- _Exercise details_
Give the number of lines in the data that hold the word "name", and nothing else.

Start of Given data

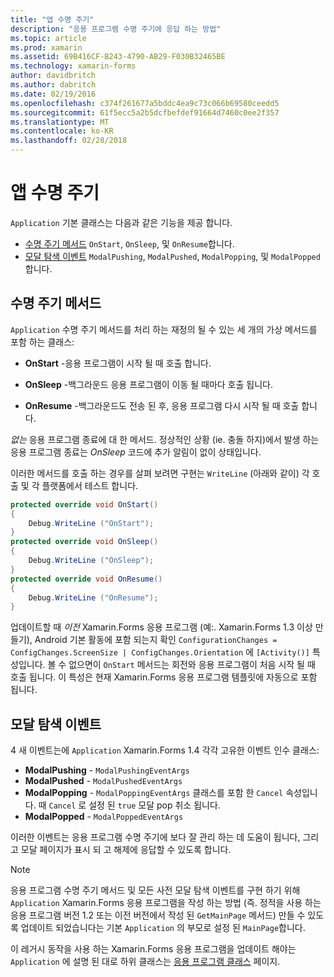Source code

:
 ```yaml
---
title: "앱 수명 주기"
description: "응용 프로그램 수명 주기에 응답 하는 방법"
ms.topic: article
ms.prod: xamarin
ms.assetid: 69B416CF-B243-4790-AB29-F030B32465BE
ms.technology: xamarin-forms
author: davidbritch
ms.author: dabritch
ms.date: 02/19/2016
ms.openlocfilehash: c374f261677a5bddc4ea9c73c066b69580ceedd5
ms.sourcegitcommit: 61f5ecc5a2b5dcfbefdef91664d7460c0ee2f357
ms.translationtype: MT
ms.contentlocale: ko-KR
ms.lasthandoff: 02/28/2018
---
```

# <a name="app-lifecycle"></a>앱 수명 주기

`Application` 기본 클래스는 다음과 같은 기능을 제공 합니다.

* [수명 주기 메서드](#Lifecycle_Methods) `OnStart`, `OnSleep`, 및 `OnResume`합니다.
* [모달 탐색 이벤트](#modal) `ModalPushing`, `ModalPushed`, `ModalPopping`, 및 `ModalPopped`합니다.

<a name="Lifecycle_Methods" />

## <a name="lifecycle-methods"></a>수명 주기 메서드

`Application` 수명 주기 메서드를 처리 하는 재정의 될 수 있는 세 개의 가상 메서드를 포함 하는 클래스:

* **OnStart** -응용 프로그램이 시작 될 때 호출 합니다.

* **OnSleep** -백그라운드 응용 프로그램이 이동 될 때마다 호출 됩니다.

* **OnResume** -백그라운드도 전송 된 후, 응용 프로그램 다시 시작 될 때 호출 합니다.

*없는* 응용 프로그램 종료에 대 한 메서드.
정상적인 상황 (ie. 충돌 하지)에서 발생 하는 응용 프로그램 종료는 *OnSleep* 코드에 추가 알림이 없이 상태입니다.

이러한 메서드를 호출 하는 경우를 살펴 보려면 구현는 `WriteLine` (아래와 같이) 각 호출 및 각 플랫폼에서 테스트 합니다.

```csharp
protected override void OnStart()
{
    Debug.WriteLine ("OnStart");
}
protected override void OnSleep()
{
    Debug.WriteLine ("OnSleep");
}
protected override void OnResume()
{
    Debug.WriteLine ("OnResume");
}
```

업데이트할 때 *이전* Xamarin.Forms 응용 프로그램 (예:. Xamarin.Forms 1.3 이상 만들기), Android 기본 활동에 포함 되는지 확인 `ConfigurationChanges = ConfigChanges.ScreenSize | ConfigChanges.Orientation` 에 `[Activity()]` 특성입니다. 볼 수 없으면이 `OnStart` 메서드는 회전와 응용 프로그램이 처음 시작 될 때 호출 됩니다. 이 특성은 현재 Xamarin.Forms 응용 프로그램 템플릿에 자동으로 포함 됩니다.

<a name="modal" />

## <a name="modal-navigation-events"></a>모달 탐색 이벤트

4 새 이벤트는에 `Application` Xamarin.Forms 1.4 각각 고유한 이벤트 인수 클래스:

* **ModalPushing** - `ModalPushingEventArgs`
* **ModalPushed** - `ModalPushedEventArgs`
* **ModalPopping** - `ModalPoppingEventArgs` 클래스를 포함 한 `Cancel` 속성입니다. 때 `Cancel` 로 설정 된 `true` 모달 pop 취소 됩니다.
* **ModalPopped** - `ModalPoppedEventArgs`

이러한 이벤트는 응용 프로그램 수명 주기에 보다 잘 관리 하는 데 도움이 됩니다, 그리고 모달 페이지가 표시 되 고 해제에 응답할 수 있도록 합니다.

> [!NOTE]
> 응용 프로그램 수명 주기 메서드 및 모든 사전 모달 탐색 이벤트를 구현 하기 위해`Application` Xamarin.Forms 응용 프로그램을 작성 하는 방법 (즉. 정적을 사용 하는 응용 프로그램 버전 1.2 또는 이전 버전에서 작성 된 `GetMainPage` 메서드) 만들 수 있도록 업데이트 되었습니다는 기본 `Application` 의 부모로 설정 된 `MainPage`합니다.
>
> 이 레거시 동작을 사용 하는 Xamarin.Forms 응용 프로그램을 업데이트 해야는 `Application` 에 설명 된 대로 하위 클래스는 [응용 프로그램 클래스](~/xamarin-forms/app-fundamentals/application-class.md) 페이지.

End of Given data

- _Written reply_
5